I am not exactly sure why we were under the influence of thinking that we were eating healthy. The magical ranch dressing that I swear by is none other than Hidden Valley's Original Ranch Dressing Mix. With one cup of milk, (Must be whole milk, don't cheat yourself outta this), one cup of mayonnaise (do NOT use any low-fat or organic shit), and one packet of said Ranch Mix, get to mixxin' refridgeratin' and eatin' !!!

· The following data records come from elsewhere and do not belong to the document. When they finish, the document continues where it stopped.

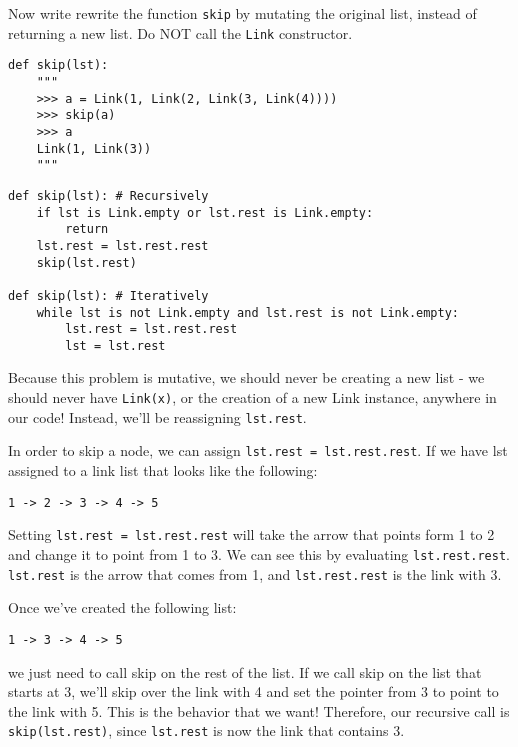 \begin{blocksection}
\question Now write rewrite the function \texttt{skip} by mutating the original list, instead of returning a new list. Do NOT call the \texttt{Link} constructor.

\begin{lstlisting}
def skip(lst):
    """
    >>> a = Link(1, Link(2, Link(3, Link(4))))
    >>> skip(a)
    >>> a
    Link(1, Link(3))
    """
\end{lstlisting}

\begin{solution}[0in]
\begin{lstlisting}
def skip(lst): # Recursively
    if lst is Link.empty or lst.rest is Link.empty:
        return
    lst.rest = lst.rest.rest
    skip(lst.rest)

def skip(lst): # Iteratively
    while lst is not Link.empty and lst.rest is not Link.empty:
        lst.rest = lst.rest.rest
        lst = lst.rest
\end{lstlisting}
Because this problem is mutative, we should never be creating a new list - we should never have \lstinline{Link(x)}, or the creation of a new Link instance, anywhere in our code! Instead, we’ll be reassigning \lstinline{lst.rest}.

In order to skip a node, we can assign \lstinline{lst.rest = lst.rest.rest}. If we have lst assigned to a link list that looks like the following:
\begin{lstlisting}
1 -> 2 -> 3 -> 4 -> 5
\end{lstlisting}
Setting \lstinline{lst.rest = lst.rest.rest} will take the arrow that points form 1 to 2 and change it to point from 1 to 3. We can see this by evaluating \lstinline{lst.rest.rest}. \lstinline{lst.rest} is the arrow that comes from 1, and \lstinline{lst.rest.rest} is the link with 3.

Once we’ve created the following list:
\begin{lstlisting}
1 -> 3 -> 4 -> 5
\end{lstlisting}
we just need to call skip on the rest of the list. If we call skip on the list that starts at 3, we’ll skip over the link with 4 and set the pointer from 3 to point to the link with 5. This is the behavior that we want! Therefore, our recursive call is \lstinline{skip(lst.rest)}, since \lstinline{lst.rest} is now the link that contains 3.

\end{solution}
\end{blocksection}

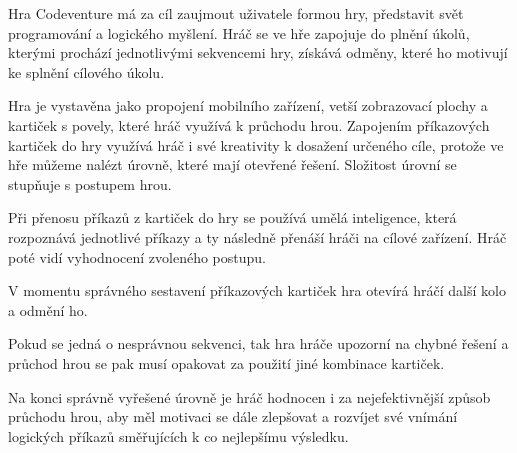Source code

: Hra Codeventure má za cíl zaujmout uživatele formou hry, představit svět programování a logického myšlení. Hráč se ve hře zapojuje do plnění úkolů, kterými prochází jednotlivými sekvencemi hry, získává odměny, které ho motivují ke splnění cílového úkolu.\par Hra je vystavěna jako propojení mobilního zařízení, vetší zobrazovací plochy a kartiček s povely, které hráč využívá k průchodu hrou. Zapojením příkazových kartiček do hry využívá hráč i své kreativity k dosažení určeného cíle, protože ve hře můžeme nalézt úrovně, které mají otevřené řešení. Složitost úrovní se stupňuje s postupem hrou.\par Při přenosu příkazů z kartiček do hry se používá umělá inteligence, která rozpoznává jednotlivé příkazy a ty následně přenáší hráči na cílové zařízení. Hráč poté vidí vyhodnocení zvoleného postupu. \par
V momentu správného sestavení příkazových kartiček hra otevírá hráčí další kolo a odmění ho.\par Pokud se jedná o nesprávnou sekvenci, tak hra hráče upozorní na chybné řešení a průchod hrou se pak musí opakovat za použití jiné kombinace kartiček.\par Na konci správně vyřešené úrovně je hráč hodnocen i za nejefektivnější způsob průchodu hrou, aby měl motivaci se dále zlepšovat a rozvíjet své vnímání logických příkazů směřujících k co nejlepšímu výsledku.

Roomie and I didn't stop at salads and veggies, that sexy sauce went on everything. Quiche, tacos, eggs, generic brand Saltines, you name it. Perhaps it was our 'cheesecake' that brought all the boys to the yard that semester and not our 'milkshake,' but we didn't care. It was the best semester because we were tan, 'in shape,' and we had that damn ranch dressing.

To this day, I continue to imbibe on the sacred concoction, yet, I find myself utilizing it in moderation. Apparently 'gettin' chunky' and that dressing have some sort of affiliation.

Though expressing my gratitude towards Ranch Dressing seems like something you'd find on an Adam Sandler Album, I am proud to say I do own one of his CD's and would give praise, as he sang "Ode to my Car," to the ever delectable do-it-yourself Hidden Valley Ranch Dressing!

I highly suggest everyone make it TONIGHT!